The museum experience at the Indiana History Center is so unique that I have to say, the kids and I have never seen anything like it. Let me think how I can best describe this to you. The centerpiece of the whole experience is the “You Are There” exhibits. There are three period scenes—a grocery store during WWII, an auto garage in the early 1920’s, and an embroidery and violin repair shop during the late 1800’s. At first you see an authentic original black and white photograph on the wall. Then you see that same photo transposed onto a curtain of mist. You walk through the mist and enter the scene of the picture in full color with live actors. It’s as if you went back in time through the original photo into the real live scene! You interact with the actors who speak and act exactly how they would in the time and place of the original photo, shopping for groceries and getting your ration card stamped, making a deal on the model T in the garage, or testing out a violin.
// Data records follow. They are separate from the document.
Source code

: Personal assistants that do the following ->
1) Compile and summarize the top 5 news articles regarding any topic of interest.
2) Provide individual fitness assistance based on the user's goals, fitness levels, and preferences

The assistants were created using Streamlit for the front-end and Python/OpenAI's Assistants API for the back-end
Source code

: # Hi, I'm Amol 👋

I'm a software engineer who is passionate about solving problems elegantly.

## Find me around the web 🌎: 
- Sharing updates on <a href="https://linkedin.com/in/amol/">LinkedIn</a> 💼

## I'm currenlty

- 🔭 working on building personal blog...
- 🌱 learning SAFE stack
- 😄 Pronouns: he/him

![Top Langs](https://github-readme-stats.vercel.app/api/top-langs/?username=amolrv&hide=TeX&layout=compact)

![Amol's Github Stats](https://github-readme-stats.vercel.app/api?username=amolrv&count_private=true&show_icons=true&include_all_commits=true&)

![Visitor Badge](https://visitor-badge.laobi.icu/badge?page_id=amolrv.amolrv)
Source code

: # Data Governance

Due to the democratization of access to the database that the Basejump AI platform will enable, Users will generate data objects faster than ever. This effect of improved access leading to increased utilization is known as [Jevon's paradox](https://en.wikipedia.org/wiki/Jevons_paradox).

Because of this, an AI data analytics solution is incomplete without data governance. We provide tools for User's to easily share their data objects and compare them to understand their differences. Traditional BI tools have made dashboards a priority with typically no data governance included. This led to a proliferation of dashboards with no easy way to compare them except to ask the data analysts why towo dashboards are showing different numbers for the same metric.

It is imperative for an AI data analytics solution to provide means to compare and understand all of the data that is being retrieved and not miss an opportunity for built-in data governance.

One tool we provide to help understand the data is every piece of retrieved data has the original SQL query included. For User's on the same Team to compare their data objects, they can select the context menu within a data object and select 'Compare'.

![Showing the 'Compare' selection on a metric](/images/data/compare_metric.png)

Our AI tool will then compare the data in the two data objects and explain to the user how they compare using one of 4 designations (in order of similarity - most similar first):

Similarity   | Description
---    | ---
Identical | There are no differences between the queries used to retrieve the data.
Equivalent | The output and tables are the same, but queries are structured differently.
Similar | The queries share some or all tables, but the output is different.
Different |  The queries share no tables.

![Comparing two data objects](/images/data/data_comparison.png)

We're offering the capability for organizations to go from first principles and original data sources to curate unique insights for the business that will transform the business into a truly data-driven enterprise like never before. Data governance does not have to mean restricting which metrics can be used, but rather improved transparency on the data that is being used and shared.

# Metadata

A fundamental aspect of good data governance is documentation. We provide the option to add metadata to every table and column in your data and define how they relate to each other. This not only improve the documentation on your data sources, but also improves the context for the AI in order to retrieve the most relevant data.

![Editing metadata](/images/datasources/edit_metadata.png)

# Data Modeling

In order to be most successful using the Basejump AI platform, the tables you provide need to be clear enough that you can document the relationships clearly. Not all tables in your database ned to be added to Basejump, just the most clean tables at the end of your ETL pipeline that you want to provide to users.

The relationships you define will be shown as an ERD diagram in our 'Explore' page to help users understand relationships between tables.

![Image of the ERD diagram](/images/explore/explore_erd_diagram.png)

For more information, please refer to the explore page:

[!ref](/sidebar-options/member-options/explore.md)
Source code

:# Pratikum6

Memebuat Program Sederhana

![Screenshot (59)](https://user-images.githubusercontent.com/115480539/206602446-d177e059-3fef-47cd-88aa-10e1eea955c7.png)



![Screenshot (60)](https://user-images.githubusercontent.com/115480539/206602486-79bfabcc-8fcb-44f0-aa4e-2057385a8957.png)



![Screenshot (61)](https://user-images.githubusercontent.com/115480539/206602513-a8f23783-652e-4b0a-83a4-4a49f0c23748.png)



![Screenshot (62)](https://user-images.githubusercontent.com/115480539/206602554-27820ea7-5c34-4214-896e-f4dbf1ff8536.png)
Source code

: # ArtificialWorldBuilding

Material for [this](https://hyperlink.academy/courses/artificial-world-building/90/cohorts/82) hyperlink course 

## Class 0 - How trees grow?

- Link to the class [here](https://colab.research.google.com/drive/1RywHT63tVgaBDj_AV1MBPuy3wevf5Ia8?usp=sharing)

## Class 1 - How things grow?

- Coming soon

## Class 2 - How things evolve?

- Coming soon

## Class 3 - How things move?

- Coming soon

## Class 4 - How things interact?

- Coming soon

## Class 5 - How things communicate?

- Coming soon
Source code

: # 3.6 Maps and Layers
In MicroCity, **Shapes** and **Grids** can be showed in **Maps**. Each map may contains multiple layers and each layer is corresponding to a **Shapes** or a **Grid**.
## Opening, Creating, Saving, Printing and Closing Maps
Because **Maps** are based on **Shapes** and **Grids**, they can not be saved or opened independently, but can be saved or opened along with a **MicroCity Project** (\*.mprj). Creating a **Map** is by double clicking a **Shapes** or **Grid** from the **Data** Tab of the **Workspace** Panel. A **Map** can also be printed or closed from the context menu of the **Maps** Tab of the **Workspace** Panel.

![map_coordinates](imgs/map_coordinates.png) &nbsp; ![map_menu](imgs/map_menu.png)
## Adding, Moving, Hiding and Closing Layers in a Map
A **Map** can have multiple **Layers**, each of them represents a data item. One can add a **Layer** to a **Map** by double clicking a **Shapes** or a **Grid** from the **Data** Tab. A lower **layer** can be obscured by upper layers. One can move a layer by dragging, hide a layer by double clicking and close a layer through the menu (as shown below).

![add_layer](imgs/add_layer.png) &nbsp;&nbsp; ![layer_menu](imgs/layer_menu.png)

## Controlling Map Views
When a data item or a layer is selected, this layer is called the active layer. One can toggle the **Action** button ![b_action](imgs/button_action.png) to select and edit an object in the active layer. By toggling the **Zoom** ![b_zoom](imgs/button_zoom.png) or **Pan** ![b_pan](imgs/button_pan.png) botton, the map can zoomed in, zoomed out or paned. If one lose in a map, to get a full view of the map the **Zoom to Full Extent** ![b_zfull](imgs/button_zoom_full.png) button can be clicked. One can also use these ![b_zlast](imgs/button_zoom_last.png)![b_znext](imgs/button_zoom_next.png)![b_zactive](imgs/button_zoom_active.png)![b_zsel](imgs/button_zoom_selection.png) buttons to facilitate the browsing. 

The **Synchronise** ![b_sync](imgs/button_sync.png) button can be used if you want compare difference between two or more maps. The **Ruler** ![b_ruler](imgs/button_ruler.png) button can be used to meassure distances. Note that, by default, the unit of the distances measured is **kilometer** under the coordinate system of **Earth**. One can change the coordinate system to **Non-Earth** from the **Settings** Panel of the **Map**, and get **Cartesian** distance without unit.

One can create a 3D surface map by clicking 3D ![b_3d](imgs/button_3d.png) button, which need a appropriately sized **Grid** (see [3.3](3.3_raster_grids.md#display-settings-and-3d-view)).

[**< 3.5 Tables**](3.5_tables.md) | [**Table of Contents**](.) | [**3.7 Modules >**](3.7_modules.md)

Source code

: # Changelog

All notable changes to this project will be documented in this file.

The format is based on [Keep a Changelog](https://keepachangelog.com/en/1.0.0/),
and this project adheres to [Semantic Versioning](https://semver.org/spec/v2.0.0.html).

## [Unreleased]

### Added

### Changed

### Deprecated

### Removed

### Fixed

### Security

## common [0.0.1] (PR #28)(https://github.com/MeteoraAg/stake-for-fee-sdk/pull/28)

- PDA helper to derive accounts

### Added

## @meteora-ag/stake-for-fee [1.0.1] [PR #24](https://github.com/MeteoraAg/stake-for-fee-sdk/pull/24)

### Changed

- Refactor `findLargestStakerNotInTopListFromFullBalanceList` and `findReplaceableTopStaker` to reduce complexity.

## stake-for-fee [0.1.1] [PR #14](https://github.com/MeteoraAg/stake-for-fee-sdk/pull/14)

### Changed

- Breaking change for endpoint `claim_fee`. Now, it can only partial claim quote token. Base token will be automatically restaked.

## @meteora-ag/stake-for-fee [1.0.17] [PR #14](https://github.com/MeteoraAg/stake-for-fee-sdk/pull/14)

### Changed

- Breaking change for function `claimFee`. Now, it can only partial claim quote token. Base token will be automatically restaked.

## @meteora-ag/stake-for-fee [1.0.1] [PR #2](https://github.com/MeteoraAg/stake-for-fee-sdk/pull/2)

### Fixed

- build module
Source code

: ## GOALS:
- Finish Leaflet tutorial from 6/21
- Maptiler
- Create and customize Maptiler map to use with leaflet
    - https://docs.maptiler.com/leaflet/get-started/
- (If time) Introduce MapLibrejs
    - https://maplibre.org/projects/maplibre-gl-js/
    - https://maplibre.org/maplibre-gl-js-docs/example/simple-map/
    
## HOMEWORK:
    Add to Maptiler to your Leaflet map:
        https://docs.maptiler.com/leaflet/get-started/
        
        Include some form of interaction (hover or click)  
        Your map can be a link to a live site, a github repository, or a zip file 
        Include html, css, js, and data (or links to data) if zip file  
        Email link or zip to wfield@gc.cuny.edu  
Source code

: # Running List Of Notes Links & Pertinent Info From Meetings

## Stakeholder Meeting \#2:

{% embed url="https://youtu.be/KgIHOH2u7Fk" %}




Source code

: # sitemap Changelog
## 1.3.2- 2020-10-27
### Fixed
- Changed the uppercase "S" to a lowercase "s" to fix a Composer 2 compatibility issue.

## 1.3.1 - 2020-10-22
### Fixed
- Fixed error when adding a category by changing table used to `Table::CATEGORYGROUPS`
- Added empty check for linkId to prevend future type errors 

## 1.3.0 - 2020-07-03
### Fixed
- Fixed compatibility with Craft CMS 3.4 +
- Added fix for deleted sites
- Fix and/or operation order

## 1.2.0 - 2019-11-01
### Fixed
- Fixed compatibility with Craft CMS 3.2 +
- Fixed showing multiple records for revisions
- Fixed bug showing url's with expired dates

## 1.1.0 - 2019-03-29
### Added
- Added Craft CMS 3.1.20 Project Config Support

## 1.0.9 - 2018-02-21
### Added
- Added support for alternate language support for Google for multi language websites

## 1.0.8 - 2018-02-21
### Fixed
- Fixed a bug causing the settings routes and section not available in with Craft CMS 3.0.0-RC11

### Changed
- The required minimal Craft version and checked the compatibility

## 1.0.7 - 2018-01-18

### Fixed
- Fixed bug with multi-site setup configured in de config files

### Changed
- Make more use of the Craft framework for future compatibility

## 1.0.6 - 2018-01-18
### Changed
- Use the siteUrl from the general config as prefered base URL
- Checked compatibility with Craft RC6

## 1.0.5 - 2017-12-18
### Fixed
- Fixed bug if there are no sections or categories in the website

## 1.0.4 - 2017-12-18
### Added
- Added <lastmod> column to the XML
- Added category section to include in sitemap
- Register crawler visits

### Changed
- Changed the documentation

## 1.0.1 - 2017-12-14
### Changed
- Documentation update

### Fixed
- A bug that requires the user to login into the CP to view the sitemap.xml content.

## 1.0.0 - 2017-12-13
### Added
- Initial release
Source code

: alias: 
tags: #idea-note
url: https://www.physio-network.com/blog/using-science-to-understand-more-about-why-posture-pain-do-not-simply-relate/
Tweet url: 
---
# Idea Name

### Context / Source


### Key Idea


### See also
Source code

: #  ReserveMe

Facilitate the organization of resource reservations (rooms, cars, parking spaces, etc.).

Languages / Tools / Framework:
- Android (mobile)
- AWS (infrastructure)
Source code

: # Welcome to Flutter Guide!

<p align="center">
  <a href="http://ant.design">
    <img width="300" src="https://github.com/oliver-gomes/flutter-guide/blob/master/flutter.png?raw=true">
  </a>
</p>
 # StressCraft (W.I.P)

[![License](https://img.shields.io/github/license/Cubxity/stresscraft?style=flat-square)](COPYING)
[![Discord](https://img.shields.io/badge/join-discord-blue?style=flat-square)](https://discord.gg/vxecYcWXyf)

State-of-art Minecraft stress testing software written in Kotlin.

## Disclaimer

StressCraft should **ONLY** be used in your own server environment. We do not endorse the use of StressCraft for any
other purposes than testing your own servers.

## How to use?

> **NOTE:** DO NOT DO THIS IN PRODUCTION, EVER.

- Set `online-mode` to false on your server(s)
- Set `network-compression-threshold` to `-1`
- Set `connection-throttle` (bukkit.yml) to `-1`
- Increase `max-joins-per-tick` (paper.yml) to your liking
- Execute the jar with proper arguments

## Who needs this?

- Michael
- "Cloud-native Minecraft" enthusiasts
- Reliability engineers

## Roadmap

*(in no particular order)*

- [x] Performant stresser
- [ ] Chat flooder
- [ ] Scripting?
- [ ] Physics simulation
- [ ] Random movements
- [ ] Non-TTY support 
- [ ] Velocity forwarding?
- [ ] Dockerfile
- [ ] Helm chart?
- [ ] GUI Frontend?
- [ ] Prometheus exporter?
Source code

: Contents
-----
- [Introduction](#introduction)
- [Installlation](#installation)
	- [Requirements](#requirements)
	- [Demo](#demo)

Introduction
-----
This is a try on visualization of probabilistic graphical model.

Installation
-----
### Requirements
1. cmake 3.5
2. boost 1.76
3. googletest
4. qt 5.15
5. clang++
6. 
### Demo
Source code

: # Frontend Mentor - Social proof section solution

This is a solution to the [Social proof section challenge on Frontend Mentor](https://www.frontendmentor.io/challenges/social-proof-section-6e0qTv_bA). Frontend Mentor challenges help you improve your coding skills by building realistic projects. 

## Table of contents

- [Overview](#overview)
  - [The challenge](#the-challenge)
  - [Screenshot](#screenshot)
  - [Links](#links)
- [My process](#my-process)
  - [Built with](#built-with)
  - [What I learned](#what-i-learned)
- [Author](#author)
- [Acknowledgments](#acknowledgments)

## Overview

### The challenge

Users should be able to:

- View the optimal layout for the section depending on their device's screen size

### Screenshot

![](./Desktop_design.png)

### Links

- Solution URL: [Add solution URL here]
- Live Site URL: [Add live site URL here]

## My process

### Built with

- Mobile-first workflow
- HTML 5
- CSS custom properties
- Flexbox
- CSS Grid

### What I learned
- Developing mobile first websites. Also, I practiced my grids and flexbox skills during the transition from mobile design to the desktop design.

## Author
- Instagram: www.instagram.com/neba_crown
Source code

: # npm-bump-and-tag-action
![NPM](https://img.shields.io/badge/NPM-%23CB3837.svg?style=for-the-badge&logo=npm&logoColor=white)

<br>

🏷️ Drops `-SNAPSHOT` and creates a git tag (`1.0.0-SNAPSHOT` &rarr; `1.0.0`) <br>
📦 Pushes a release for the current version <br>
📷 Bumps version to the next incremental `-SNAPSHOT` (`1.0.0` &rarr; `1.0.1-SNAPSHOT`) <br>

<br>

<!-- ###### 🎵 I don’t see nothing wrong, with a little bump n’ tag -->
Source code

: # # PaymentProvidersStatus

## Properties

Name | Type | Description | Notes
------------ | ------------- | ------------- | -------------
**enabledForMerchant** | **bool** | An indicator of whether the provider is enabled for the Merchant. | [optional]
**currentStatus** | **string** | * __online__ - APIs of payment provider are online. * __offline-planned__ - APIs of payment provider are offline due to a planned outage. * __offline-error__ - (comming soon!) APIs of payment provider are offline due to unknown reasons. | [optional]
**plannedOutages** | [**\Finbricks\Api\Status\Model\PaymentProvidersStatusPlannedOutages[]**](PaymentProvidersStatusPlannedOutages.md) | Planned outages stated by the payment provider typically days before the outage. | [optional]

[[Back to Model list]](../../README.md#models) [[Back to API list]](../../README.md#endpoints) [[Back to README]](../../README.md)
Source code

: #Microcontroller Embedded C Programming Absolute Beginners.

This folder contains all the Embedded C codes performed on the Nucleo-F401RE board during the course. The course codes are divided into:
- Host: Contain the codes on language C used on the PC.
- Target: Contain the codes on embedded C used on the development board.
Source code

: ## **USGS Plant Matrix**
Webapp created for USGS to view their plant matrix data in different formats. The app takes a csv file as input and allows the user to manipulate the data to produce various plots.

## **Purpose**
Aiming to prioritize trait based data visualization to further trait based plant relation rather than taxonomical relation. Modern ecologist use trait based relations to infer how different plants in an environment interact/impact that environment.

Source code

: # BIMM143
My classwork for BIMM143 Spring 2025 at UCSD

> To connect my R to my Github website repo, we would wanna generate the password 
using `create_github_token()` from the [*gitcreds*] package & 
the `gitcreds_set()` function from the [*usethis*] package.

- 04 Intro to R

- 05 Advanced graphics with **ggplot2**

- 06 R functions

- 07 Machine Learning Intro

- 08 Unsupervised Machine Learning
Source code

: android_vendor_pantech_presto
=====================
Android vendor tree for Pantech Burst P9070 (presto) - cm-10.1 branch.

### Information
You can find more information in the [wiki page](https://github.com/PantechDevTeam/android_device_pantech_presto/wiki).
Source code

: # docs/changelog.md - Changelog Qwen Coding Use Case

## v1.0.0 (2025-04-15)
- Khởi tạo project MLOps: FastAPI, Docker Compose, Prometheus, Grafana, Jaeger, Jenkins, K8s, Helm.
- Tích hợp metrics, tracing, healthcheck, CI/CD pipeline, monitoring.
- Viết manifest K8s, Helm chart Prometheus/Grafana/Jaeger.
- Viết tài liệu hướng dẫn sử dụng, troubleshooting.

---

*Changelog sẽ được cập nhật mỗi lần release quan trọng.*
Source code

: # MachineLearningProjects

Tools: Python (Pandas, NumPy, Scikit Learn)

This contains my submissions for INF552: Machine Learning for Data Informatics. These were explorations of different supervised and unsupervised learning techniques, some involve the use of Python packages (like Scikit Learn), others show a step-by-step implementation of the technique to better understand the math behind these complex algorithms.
The kids and I absolutely loved immersing ourselves in the experience realizing once again that history did not happen in black and white photos but live and in color. In the general store during WWII we learned about rationing and about what it was like for an African American living in one of the few integrated towns in the midwest. It was so great learning by being in the here and now, rearranging our thoughts about the past into the present so that we could interact with the characters in the scene.
Going into the 1914 garage was fantastic pretending we were interested in purchasing a used Model T which was for sale for about $250. We all got to get behind the wheel and get an up close look at the motor. What struck me most was that the concepts of purchasing a car were the same, but the prices, models were totally different. On many levels we could relate, and in many ways we were surprised...$300 for a new car was a real shocker.
The violin shop was fun too, and the boys especially loved trying their hand at playing one of the instruments. They played right along saying they'd had lessons and were shopping for a new one. Lilia and Abigail in the meantime chatted up the shop owners wife who was embroidering a gorgeous piece showing the girls how to do the stitches.
I loved that the kids were truly engaged, asking lots of questions and participating as much as possible. I think Indiana History Center's concept is something that more museums should take note of and emulate. There is something about experiential learning that is truly magical. You are engaging all your senses at once being transported into a scene making for a unique and very memorable experience.
*Update: There is a new You Are There exhibit, “1939: Healing Bodies Changing Minds,” that looks equally amazing—check it out! A wonderfully interactive experience and an absolute DO NOT MISS!